Data for the task Start Marker
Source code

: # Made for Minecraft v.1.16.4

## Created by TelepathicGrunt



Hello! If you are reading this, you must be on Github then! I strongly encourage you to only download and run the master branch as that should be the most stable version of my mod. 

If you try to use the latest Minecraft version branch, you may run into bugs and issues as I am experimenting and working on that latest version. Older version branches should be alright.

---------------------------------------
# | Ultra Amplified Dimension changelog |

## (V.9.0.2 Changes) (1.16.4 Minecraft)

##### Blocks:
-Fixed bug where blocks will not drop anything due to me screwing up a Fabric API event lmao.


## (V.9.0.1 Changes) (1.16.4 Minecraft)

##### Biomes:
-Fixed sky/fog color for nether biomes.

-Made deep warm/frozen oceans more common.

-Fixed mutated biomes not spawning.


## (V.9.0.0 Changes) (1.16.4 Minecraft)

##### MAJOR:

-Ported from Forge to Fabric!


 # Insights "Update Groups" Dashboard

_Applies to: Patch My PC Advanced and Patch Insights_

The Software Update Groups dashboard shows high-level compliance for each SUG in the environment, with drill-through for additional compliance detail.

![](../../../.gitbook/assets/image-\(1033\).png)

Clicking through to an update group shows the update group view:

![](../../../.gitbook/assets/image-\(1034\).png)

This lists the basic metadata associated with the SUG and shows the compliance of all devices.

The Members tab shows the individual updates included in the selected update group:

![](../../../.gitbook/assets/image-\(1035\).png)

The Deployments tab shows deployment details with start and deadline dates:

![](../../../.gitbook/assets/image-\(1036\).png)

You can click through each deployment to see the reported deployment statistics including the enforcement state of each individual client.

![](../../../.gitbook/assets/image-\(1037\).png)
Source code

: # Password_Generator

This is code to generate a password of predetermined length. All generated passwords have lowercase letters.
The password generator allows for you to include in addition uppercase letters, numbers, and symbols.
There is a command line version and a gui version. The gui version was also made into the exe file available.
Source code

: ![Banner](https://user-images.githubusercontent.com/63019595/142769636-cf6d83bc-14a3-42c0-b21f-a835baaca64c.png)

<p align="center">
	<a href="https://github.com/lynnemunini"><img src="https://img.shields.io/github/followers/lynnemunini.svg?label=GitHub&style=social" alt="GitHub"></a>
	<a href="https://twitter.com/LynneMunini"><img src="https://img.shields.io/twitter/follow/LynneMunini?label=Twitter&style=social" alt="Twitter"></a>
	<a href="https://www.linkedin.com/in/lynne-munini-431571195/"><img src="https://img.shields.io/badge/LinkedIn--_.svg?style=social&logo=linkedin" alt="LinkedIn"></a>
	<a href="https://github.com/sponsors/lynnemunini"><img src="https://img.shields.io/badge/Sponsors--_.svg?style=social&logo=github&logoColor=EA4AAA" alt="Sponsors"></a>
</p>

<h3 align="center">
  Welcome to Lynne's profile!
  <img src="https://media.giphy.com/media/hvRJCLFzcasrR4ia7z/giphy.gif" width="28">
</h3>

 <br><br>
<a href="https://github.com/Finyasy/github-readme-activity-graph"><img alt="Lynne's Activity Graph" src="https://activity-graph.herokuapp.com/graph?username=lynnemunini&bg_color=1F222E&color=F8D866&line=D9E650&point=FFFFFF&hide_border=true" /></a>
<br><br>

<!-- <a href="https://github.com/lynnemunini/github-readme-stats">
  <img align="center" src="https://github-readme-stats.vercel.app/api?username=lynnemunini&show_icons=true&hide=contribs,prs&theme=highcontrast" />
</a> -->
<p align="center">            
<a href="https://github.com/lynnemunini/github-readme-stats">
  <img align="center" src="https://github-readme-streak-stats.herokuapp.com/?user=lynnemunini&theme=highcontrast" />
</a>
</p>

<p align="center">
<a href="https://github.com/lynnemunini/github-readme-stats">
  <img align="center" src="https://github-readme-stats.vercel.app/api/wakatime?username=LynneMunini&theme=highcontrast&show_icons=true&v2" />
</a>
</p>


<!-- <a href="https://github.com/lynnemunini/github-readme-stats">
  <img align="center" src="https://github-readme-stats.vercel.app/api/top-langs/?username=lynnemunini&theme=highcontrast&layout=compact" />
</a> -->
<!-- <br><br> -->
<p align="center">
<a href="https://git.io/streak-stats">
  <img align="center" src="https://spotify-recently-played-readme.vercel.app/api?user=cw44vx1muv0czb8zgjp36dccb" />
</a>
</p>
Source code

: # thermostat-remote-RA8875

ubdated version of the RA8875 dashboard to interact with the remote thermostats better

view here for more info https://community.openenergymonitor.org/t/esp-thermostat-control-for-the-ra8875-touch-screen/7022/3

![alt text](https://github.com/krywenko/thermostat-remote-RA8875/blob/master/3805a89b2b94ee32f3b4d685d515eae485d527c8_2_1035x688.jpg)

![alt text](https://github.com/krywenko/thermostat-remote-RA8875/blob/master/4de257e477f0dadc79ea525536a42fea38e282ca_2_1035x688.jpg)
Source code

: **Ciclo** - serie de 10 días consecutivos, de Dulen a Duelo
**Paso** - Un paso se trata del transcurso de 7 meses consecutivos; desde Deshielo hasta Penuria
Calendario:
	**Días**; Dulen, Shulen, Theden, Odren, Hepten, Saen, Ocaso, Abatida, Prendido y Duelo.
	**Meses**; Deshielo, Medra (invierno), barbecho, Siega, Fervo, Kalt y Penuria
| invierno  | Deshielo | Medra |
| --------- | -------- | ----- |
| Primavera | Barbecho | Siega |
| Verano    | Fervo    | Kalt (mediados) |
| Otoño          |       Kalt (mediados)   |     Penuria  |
Data for the task End Marker
Look for the word "Groups" in every line of the records. State how many lines contain it, and write only the number.

> _Task output_:
2